Myer also characterizes the Award as ordering “partial rescission” and argues the Award manifestly disregards the law because Missouri law does not allow partial rescission.   To underscore his argument, Myer points out that the Panel expressed some concern about the remedy when it denied his motion for summary judgment.   But there was extensive briefing on the issue, and the Panel ultimately determined, both at the summary judgment phase and when making the Award, that Myer's argument was not meritorious.   Nothing in the record suggests the Panel afforded the issue anything other than careful and deliberate consideration.   We regard the Panel's expression of concern as indicative of the prudence with which the Panel fashioned the Award.

The Award states that “Americo shall be entitled to restitution of any payment it made to Myer during the period Myer directly, through M & W, owned or owns the FIC stock.”   Both parties devote considerable effort toward the distinctions between rescission and restitution in Missouri.   In Missouri, courts have held that a party to a contract may rescind a contract if there is a material breach.   See Bishop v.

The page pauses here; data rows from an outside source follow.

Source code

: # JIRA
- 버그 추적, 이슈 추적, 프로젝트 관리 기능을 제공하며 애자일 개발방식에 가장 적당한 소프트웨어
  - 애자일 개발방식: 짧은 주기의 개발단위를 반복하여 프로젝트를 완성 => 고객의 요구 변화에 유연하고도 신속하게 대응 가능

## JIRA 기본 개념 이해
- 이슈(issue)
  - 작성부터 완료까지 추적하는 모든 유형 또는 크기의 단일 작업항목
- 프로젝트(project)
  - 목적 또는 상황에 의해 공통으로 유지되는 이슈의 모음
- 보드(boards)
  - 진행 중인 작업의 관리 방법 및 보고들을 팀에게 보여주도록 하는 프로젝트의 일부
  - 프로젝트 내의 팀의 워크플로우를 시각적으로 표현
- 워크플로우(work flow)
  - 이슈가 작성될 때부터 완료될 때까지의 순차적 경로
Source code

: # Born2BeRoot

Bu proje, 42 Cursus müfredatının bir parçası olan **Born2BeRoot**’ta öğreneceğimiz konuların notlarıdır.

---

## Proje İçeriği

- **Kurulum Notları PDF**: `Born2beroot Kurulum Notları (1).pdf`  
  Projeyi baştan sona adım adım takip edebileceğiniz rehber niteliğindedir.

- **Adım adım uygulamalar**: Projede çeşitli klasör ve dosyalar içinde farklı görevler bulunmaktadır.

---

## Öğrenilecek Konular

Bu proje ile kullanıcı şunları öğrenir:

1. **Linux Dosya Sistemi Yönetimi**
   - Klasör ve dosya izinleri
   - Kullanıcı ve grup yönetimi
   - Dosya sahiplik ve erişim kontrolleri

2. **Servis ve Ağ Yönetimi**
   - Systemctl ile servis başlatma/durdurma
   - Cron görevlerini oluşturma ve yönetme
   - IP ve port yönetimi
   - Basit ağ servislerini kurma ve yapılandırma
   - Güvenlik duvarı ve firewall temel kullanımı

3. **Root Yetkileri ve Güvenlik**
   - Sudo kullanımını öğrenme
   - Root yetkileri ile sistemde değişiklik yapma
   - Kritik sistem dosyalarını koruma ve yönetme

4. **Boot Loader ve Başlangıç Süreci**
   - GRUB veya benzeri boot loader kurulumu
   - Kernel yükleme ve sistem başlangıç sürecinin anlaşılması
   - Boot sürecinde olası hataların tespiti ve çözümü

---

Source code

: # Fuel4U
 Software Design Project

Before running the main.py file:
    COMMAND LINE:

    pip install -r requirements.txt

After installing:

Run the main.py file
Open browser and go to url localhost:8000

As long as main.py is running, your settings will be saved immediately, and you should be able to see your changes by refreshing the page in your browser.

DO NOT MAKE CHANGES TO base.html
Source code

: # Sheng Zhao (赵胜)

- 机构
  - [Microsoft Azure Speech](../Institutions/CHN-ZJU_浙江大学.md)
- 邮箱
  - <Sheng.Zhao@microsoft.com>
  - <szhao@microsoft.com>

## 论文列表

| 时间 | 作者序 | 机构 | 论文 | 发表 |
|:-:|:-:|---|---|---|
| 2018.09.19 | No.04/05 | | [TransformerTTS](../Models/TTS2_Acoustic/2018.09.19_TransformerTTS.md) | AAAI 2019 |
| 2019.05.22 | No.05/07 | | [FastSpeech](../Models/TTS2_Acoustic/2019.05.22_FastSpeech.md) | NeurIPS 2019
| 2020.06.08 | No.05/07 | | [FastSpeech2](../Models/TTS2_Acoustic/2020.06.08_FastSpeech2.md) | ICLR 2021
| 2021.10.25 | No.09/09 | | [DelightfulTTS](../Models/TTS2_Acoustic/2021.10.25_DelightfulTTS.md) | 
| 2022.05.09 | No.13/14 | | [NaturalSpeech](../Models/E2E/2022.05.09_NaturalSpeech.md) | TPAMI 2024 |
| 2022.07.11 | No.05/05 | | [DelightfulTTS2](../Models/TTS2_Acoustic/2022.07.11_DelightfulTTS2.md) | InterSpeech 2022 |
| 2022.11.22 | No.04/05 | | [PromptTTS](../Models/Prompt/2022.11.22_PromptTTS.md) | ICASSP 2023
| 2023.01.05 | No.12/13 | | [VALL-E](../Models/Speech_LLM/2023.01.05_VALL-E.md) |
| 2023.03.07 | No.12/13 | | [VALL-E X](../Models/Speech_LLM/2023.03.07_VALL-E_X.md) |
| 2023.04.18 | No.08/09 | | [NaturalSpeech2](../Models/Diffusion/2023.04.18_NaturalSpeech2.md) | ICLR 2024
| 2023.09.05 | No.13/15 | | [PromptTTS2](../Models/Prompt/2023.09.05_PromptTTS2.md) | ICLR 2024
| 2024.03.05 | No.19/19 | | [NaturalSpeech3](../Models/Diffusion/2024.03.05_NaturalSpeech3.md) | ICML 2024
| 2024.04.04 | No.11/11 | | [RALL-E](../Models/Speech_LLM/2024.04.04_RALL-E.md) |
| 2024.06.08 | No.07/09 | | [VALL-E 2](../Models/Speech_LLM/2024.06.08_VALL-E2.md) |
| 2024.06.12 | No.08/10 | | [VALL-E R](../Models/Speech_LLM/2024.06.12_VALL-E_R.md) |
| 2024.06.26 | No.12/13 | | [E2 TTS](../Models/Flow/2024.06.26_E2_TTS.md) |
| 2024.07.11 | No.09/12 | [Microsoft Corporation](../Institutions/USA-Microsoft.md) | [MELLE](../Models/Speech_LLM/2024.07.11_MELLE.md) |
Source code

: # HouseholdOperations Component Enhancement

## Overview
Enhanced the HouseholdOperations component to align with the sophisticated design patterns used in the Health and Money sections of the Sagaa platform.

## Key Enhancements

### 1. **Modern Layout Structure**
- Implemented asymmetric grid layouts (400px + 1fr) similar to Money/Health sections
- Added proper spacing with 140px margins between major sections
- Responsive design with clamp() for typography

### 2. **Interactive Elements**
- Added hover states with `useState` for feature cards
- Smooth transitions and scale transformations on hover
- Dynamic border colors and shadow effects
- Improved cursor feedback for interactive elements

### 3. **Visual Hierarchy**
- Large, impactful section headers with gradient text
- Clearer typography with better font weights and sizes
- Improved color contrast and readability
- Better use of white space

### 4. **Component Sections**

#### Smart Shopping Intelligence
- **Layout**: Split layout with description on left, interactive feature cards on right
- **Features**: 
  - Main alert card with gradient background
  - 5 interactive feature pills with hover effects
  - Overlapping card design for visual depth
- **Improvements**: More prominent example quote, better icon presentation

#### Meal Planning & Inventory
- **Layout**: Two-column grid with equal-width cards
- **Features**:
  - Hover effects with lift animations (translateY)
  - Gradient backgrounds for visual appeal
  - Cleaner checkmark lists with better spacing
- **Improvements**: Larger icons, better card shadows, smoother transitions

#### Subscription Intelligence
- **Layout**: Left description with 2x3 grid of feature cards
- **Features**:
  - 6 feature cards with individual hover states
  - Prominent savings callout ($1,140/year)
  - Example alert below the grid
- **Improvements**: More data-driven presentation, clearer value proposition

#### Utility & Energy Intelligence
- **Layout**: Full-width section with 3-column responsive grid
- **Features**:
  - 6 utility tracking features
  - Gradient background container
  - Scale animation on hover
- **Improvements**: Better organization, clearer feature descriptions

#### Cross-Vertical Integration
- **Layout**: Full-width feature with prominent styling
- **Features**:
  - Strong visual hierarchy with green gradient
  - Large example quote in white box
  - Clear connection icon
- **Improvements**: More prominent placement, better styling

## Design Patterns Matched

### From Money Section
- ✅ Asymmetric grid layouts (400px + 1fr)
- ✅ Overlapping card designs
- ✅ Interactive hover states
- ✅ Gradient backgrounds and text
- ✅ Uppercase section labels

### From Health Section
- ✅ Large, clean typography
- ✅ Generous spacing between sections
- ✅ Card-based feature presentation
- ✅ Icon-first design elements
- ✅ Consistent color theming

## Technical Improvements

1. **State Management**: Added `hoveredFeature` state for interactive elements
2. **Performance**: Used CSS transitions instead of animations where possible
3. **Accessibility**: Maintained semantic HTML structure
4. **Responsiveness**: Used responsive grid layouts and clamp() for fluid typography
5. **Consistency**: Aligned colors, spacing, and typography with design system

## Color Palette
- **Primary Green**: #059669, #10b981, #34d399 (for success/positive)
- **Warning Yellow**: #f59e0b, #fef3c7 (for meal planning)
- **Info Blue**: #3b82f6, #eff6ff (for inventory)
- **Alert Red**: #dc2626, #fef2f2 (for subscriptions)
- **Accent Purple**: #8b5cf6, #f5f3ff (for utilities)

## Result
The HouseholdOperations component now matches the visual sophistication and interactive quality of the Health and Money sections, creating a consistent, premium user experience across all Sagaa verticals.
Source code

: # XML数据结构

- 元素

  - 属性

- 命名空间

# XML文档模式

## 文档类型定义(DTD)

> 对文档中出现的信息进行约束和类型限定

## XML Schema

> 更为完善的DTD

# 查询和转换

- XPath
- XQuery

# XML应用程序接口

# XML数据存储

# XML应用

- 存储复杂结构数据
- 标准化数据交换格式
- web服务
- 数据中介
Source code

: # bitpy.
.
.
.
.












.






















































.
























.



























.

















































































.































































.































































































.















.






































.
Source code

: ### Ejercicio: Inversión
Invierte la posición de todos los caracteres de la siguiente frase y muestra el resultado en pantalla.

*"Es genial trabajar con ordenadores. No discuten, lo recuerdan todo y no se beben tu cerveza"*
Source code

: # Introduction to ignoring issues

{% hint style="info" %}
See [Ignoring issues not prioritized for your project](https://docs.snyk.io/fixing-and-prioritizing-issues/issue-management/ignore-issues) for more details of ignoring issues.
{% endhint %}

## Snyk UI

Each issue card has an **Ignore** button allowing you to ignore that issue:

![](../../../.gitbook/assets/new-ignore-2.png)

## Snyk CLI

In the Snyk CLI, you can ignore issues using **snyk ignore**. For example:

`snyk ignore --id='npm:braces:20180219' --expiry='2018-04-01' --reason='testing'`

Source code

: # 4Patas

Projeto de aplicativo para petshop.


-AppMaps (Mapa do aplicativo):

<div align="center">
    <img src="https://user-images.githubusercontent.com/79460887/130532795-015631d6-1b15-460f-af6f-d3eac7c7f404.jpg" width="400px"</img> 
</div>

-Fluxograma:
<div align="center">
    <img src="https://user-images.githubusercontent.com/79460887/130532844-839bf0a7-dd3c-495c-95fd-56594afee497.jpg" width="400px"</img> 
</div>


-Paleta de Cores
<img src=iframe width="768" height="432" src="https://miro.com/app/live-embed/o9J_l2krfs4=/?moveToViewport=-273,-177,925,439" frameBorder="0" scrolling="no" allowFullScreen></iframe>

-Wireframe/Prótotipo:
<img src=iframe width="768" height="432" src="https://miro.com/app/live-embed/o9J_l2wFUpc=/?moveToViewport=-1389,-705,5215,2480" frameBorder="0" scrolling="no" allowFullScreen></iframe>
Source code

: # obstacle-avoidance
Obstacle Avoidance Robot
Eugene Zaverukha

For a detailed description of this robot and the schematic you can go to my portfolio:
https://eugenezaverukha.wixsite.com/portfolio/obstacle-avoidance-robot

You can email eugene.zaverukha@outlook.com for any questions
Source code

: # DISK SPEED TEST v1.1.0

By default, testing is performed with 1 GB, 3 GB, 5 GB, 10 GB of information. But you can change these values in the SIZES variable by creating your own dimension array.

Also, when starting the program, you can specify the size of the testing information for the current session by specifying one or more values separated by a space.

Nu-Way Service Stations, Inc., 313 F.Supp.2d 1026, 1031 (E.D.Mo.2004) (applying Missouri law).   Rescission involves the cancellation of a contract.   See Curt Ogden Equip. Co. v. Murphy Leasing Co., 895 S.W.2d 604, 609 (Mo.App.1995).   On the other hand, restitution involves returning a party to the same position he occupied before the contract was made.   See Harris v. Desisto, 932 S.W.2d 435, 438 (Mo.App.1996).   Restitution generally accompanies an award of rescission.   Id. But the award of restitution does not always follow a claim for rescission.   When a party sues for breach of contract, restitution is one of the remedies he may elect.   See Kim v. Conway & Forty, Inc., 772 S.W.2d 723, 726 (Mo.App.1989).

Significantly, as evidenced by its use of the term “restitution” rather than rescission, the Panel viewed the Award as ordering restitution.   We are not free to re-characterize the Award based upon its alleged effect.   The Panel did not cancel the contract, in whole or in part;  Myer was simply ordered to repay the benefits he received during the time he failed to perform his promise not to compete.   We will not second-guess multiple, implicit findings and conclusions underpinning the Award.   We are not convinced the governing law has such pristine clarity and irrefutable applicability as to render the Award an extraordinary departure from established principles of jurisprudence.   We see no such departure here.

Myer also maintains the primary purpose of the consulting agreement was to provide consulting services, and the nonsolicitation and noncompete provisions were just ancillary to the primary agreement.   As a result, Myer insists there can be no material breach, and therefore rescission is not available.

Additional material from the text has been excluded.